▸ Stored entries
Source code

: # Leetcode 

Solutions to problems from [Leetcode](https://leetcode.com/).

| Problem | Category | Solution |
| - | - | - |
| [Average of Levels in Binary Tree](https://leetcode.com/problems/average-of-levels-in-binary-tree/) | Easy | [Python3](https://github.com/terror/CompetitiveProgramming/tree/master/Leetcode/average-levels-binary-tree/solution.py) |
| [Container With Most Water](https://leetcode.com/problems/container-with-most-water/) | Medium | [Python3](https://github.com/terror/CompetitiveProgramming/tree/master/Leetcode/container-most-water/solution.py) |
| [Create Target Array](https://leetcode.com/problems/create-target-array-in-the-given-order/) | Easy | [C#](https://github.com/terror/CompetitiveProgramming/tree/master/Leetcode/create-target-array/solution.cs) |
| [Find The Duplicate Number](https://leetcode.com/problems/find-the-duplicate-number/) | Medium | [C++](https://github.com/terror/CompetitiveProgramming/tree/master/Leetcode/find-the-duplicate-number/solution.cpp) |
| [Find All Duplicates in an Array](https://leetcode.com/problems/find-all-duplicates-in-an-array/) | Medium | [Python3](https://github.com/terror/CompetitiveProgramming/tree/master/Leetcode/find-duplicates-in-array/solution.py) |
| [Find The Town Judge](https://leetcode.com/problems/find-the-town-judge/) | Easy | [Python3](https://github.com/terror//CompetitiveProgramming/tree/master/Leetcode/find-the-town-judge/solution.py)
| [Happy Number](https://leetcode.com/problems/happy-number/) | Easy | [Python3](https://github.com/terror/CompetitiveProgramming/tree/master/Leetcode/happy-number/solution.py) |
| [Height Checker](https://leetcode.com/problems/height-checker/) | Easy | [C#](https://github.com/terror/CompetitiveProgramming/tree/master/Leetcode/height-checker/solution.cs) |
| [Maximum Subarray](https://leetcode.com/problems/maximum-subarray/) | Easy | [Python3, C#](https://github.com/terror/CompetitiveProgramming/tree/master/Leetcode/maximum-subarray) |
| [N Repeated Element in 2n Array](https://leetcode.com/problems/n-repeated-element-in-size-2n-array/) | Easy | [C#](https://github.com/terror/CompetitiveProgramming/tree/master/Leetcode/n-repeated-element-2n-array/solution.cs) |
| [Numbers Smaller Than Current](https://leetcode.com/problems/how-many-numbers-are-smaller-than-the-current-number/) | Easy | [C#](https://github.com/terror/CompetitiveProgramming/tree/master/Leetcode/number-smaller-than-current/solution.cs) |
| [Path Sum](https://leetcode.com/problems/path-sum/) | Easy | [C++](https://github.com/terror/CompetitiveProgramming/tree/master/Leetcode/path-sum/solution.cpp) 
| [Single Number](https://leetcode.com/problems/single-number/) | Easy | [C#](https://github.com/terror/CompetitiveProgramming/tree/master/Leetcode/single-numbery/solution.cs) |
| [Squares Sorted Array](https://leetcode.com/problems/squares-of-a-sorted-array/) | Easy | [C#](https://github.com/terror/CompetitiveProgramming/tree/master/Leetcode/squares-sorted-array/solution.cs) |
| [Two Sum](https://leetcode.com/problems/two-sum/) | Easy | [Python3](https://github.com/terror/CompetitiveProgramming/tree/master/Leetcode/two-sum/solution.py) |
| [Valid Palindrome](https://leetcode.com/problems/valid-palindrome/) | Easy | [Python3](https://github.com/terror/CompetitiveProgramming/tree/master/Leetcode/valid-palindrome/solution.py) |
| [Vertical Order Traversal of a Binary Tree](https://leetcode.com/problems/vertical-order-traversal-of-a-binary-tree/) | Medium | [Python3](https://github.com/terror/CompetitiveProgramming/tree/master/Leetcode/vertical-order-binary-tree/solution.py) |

▸ What is needed
If a line in the records above contains the string "number", copy that line out.

▸ The answer
| [Find The Duplicate Number](https://leetcode.com/problems/find-the-duplicate-number/) | Medium | [C++](https://github.com/terror/CompetitiveProgramming/tree/master/Leetcode/find-the-duplicate-number/solution.cpp) |
| [Happy Number](https://leetcode.com/problems/happy-number/) | Easy | [Python3](https://github.com/terror/CompetitiveProgramming/tree/master/Leetcode/happy-number/solution.py) |
| [Numbers Smaller Than Current](https://leetcode.com/problems/how-many-numbers-are-smaller-than-the-current-number/) | Easy | [C#](https://github.com/terror/CompetitiveProgramming/tree/master/Leetcode/number-smaller-than-current/solution.cs) |
| [Single Number](https://leetcode.com/problems/single-number/) | Easy | [C#](https://github.com/terror/CompetitiveProgramming/tree/master/Leetcode/single-numbery/solution.cs) |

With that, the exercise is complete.